Opened 2 years ago

Last modified 18 months ago

#29291 new Bug

Negated Q expressions across a nullable relationship are not properly handled by When expressions.

Reported by: Bo Marchman Owned by: nobody
Component: Database layer (models, ORM) Version: master
Severity: Normal Keywords:
Cc: Triage Stage: Accepted
Has patch: no Needs documentation: no
Needs tests: no Patch needs improvement: no
Easy pickings: no UI/UX: no

Description (last modified by Bo Marchman)

I've run into an issue with conditional expressions using negated Q objects.

I would expect qs1 and qs2 to be equivalent in the following code:

class Application(models.Model):
    pass

class Score(models.Model):
    application = models.ForeignKey(Application, on_delete=models.PROTECT)
    reviewed = models.BooleanField()

a1 = Application.objects.create()
Score.objects.create(reviewed=False, application=a1)
Score.objects.create(reviewed=True, application=a1)

a2 = Application.objects.create()

qs1 = Application.objects.annotate(
    needs_review=Case(
        When(~Q(score__reviewed=True), then=V(True)),
        default=V(False),
        output_field=BooleanField()
    )
).filter(needs_review=True)

qs2 = Application.objects.filter(
    ~Q(score__reviewed=True)
)

print(qs1) # <QuerySet [<Application: Application object (1)>, <Application: Application object (2)>]>
print(qs2) # <QuerySet [<Application: Application object (2)>]>

assert set(qs1) == set(qs2) 

The identical ~Q expression is behaving differently in the context of Case/When and filter. Am I completely missing something and this is expected behavior?

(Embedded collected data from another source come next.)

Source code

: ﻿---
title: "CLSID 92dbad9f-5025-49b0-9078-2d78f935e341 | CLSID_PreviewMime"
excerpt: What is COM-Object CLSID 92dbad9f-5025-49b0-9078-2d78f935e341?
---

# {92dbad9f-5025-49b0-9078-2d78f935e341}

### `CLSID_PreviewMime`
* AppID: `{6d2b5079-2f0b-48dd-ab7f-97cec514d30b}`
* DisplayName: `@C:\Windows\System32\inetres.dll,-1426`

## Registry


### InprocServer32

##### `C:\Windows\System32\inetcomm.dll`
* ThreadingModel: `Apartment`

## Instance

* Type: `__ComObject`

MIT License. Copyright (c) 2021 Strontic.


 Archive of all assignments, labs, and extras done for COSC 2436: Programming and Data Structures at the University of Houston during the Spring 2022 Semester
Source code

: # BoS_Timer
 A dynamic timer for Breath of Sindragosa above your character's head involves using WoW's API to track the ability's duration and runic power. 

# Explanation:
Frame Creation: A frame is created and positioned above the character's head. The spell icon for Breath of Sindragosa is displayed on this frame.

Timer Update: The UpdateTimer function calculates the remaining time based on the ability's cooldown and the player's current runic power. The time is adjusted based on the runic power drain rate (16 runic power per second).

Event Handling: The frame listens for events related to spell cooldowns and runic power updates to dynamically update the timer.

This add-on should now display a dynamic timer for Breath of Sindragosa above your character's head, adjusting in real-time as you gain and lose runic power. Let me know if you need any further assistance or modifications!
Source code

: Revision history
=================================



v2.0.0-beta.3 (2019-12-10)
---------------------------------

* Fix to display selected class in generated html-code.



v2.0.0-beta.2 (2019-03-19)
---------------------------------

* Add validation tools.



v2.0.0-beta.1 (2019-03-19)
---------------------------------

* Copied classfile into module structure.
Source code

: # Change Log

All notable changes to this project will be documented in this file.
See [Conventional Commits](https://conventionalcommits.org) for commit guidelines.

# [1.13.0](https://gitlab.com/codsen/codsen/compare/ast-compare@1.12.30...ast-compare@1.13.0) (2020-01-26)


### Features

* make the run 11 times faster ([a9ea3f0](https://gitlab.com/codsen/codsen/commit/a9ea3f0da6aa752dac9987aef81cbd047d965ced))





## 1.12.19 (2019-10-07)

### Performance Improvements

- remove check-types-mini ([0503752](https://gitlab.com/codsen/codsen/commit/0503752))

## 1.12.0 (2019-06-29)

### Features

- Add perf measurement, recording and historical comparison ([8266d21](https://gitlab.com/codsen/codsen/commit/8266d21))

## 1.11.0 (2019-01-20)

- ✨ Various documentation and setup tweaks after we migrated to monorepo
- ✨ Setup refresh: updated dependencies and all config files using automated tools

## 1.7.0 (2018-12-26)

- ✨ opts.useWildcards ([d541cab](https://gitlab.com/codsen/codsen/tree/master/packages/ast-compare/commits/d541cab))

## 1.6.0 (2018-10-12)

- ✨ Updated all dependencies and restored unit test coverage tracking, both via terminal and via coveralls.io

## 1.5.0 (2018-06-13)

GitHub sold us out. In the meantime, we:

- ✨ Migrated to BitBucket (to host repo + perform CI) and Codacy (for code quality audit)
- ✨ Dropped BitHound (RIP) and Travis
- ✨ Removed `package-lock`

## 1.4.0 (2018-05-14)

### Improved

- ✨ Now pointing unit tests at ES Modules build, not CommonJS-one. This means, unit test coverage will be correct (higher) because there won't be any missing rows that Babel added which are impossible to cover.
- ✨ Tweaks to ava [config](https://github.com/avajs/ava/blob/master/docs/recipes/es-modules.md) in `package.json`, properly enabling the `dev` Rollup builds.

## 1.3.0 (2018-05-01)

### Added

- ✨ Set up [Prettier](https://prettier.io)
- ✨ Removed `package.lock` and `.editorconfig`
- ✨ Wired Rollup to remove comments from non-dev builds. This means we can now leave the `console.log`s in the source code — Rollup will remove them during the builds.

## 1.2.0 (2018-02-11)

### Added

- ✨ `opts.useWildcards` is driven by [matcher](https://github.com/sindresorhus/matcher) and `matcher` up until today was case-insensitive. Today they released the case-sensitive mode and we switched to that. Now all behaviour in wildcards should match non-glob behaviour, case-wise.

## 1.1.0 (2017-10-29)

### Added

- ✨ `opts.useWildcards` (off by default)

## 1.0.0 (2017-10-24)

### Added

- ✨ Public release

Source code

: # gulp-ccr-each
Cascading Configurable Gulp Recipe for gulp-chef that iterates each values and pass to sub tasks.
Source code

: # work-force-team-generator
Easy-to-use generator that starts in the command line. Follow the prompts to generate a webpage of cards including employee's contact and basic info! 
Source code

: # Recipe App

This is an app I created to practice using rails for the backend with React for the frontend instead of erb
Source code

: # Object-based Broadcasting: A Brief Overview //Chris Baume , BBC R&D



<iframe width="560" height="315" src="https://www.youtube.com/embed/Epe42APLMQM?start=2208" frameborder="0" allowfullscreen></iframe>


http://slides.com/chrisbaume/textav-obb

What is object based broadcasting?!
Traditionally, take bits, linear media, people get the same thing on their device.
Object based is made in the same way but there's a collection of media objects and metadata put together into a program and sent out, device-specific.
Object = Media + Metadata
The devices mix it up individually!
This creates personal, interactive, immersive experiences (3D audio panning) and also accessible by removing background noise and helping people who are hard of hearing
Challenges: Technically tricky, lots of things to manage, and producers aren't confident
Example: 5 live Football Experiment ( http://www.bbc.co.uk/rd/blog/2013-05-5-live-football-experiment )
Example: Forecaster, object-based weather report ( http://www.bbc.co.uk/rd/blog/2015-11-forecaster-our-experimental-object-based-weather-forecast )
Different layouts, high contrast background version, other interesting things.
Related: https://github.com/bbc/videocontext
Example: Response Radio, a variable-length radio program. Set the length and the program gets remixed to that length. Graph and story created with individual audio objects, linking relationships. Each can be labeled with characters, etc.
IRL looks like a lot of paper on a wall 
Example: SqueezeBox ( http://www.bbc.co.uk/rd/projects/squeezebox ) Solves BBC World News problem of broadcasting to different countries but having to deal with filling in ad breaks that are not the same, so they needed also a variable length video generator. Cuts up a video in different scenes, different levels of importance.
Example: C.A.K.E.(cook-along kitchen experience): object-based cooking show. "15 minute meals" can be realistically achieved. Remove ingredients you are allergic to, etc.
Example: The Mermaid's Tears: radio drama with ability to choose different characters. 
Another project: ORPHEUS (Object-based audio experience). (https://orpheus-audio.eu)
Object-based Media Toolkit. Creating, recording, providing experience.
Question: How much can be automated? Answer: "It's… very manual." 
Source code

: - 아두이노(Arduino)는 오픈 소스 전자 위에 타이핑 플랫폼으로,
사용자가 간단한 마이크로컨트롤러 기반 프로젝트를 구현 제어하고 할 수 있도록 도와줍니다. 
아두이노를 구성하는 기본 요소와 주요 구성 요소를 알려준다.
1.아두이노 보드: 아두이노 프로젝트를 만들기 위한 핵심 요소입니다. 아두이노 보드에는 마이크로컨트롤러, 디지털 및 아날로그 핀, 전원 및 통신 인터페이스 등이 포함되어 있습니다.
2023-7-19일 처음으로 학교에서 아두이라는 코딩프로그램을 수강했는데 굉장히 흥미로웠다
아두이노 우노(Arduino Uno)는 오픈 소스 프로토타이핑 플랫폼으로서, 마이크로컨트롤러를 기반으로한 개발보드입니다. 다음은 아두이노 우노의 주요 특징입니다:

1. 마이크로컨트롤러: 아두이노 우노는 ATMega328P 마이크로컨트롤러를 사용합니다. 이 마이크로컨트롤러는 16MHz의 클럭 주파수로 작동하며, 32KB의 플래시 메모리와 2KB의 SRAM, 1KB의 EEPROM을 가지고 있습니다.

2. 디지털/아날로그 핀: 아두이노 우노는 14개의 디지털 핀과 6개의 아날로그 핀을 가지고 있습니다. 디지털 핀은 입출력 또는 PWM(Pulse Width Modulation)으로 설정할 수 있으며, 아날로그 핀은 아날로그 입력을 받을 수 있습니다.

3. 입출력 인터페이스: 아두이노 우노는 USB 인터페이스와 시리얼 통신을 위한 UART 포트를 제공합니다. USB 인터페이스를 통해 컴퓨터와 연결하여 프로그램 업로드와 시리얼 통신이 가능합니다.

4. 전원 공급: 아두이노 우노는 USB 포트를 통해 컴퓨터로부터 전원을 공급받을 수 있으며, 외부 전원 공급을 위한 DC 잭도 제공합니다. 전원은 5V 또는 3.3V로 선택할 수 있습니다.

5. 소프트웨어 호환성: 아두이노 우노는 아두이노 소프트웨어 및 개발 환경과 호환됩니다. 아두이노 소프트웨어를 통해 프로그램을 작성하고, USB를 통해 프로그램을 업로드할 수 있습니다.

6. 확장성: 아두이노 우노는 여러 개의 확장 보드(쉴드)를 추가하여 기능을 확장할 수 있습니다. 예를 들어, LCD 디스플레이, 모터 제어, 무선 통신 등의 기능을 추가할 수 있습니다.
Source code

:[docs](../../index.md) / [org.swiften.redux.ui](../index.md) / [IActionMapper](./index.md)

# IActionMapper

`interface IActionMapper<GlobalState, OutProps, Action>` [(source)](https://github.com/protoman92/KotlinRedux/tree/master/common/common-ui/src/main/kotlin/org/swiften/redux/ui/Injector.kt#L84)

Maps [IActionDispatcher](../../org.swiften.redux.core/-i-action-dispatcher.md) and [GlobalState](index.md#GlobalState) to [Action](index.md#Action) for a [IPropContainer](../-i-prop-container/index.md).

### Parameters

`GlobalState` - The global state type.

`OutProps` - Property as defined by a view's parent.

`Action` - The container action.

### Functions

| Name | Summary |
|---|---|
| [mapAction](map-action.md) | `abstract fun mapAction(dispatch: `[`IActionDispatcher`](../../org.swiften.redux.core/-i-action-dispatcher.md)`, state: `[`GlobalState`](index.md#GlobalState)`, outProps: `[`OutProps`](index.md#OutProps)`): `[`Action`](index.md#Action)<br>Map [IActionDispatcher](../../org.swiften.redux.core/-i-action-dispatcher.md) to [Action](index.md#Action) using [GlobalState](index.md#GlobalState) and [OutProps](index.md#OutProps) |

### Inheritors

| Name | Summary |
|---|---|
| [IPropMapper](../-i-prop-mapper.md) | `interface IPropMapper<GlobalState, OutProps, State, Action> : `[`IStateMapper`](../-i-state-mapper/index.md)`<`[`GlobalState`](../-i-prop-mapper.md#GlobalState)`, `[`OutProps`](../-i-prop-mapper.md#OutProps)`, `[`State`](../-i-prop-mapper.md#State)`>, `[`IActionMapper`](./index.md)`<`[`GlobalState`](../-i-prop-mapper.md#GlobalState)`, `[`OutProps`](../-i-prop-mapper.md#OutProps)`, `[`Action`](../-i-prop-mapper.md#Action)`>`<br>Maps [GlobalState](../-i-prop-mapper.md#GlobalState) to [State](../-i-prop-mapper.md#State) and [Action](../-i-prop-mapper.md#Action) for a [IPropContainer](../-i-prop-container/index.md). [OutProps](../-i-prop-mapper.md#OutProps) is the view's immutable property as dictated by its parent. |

This is using Django 2.0.4.

Change History (8)

comment:1 Changed 2 years ago by Bo Marchman

Description: modified (diff)

comment:2 Changed 2 years ago by Simon Charette

Could you possible provide the SQL queries generated by these querysets and which database you a querying against? You can retrieve them by doing str(queryset.query).

comment:3 Changed 2 years ago by Bo Marchman

This is on Postgres 9.6.8.

For qs1:

SELECT "test_app_application"."id",
       CASE
           WHEN NOT ("test_app_score"."reviewed" = TRUE
                     AND "test_app_score"."reviewed" IS NOT NULL) THEN TRUE
           ELSE FALSE
       END AS "needs_review"
FROM "test_app_application"
LEFT OUTER JOIN "test_app_score" ON ("test_app_application"."id" = "test_app_score"."application_id")
WHERE CASE
          WHEN NOT ("test_app_score"."reviewed" = TRUE
                    AND "test_app_score"."reviewed" IS NOT NULL) THEN TRUE
          ELSE FALSE
      END = TRUE

And qs2:

SELECT "test_app_application"."id"
FROM "test_app_application"
WHERE NOT ("test_app_application"."id" IN
             (SELECT U1."application_id"
              FROM "test_app_score" U1
              WHERE U1."reviewed" = TRUE))

comment:4 Changed 2 years ago by Simon Charette

Triage Stage: UnreviewedAccepted
Version: 2.0master

I feel like qs2 is correct and that q1 should be using a subquery as well to correctly deal with SQL's boolean logic with regards to NULL.

SELECT "test_app_application"."id",
    CASE
          WHEN NOT ("test_app_application"."id" IN
             (SELECT U1."application_id"
              FROM "test_app_score" U1
              WHERE U1."reviewed" = TRUE)) THEN TRUE
          ELSE FALSE
      END as "needs_review"
FROM "test_app_application"
WHERE CASE
          WHEN NOT ("test_app_application"."id" IN
             (SELECT U2."application_id"
              FROM "test_app_score" U2
              WHERE U2."reviewed" = TRUE)) THEN TRUE
          ELSE FALSE
      END = TRUE

I'm not sure how to convert it into a subquery pushdown though.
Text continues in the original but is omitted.